Stoian CA, Lyon M, Cox RG, Stephure DK, Mah JK.
Department of Pediatrics;
OBJECTIVE: To examine the relationship between serum vitamin D concentrations, dietary intake and body mass index among healthy children living in Calgary, Alberta.
The present cross-sectional study included healthy children two to 13 years of age who presented to the Alberta Children's Hospital for elective surgery during a 12-month period. Data including the child's weight, height, age, sex, ethnicity, dietary intake, use of vitamin supplements, physical activity and time spent outdoors were collected. Serum concentrations of 25-hydroxyvitamin D (25[OH]D) were measured using commercial immunoradiometric assay kits.
Serum 25(OH)D concentrations were available for 1442 of 1862 participants, of whom 862 (59.8%) were boys. The mean (± SD) serum 25(OH)D concentration was 86.1±35.1 nmol/L (range 10 nmol/L to 323 nmol/L). Five hundred thirty-nine (37.4%) participants had insufficient vitamin D status (25[OH]D between 25 nmol/L and lower than 75 nmol/L), and vitamin D deficiency (25[OH]D 25 nmol/L or lower) was present in 29 subjects (2.0%).

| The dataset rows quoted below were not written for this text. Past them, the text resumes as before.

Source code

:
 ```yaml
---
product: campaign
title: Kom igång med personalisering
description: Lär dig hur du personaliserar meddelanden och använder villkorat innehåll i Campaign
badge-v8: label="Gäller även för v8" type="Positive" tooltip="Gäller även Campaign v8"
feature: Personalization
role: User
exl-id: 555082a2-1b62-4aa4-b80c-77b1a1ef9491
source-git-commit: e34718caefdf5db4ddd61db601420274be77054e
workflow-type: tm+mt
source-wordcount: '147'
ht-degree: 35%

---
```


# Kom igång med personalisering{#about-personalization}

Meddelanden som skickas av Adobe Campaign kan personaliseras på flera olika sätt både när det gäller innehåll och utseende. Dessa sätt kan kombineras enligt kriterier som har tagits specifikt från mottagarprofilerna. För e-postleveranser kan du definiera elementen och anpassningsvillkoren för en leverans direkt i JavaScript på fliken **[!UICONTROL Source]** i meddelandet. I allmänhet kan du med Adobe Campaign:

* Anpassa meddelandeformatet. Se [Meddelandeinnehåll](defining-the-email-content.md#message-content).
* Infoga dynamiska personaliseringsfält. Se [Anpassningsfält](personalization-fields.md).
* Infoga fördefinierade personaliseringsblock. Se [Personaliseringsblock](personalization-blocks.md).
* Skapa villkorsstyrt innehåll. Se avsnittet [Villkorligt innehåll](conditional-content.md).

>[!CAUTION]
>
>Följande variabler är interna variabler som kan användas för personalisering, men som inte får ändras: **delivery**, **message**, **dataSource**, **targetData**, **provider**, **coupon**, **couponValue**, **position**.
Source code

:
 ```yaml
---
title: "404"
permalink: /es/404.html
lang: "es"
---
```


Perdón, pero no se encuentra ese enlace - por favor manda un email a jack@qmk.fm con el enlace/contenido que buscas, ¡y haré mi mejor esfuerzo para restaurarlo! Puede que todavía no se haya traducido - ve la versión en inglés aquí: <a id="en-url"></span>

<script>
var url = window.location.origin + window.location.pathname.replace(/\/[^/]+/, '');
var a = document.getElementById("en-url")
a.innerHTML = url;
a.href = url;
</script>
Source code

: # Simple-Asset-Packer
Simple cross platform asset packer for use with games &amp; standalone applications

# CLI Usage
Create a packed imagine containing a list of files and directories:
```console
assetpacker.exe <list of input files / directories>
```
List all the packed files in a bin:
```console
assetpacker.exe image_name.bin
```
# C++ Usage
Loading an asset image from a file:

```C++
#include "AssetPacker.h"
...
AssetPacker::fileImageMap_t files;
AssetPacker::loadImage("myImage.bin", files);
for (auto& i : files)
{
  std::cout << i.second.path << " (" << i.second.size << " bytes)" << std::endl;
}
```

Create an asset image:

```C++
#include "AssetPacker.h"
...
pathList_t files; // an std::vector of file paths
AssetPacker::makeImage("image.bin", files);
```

Children in the older age group (nine to 13 years) were more likely to have suboptimal vitamin D (P<0.001).
Other risk factors significantly associated with suboptimal vitamin D status included overweight or obesity, nonwhite ethnicity, winter months, dietary vitamin D intake of less than 200 IU/day and less time spent outdoors.
CONCLUSION: A high rate of suboptimal vitamin D concentrations was observed among the participants. Beyond promoting a vitamin D-enriched diet, physicians should also consider the body mass index and other risk factors to determine the optimal vitamin D intake for children living in the area studied.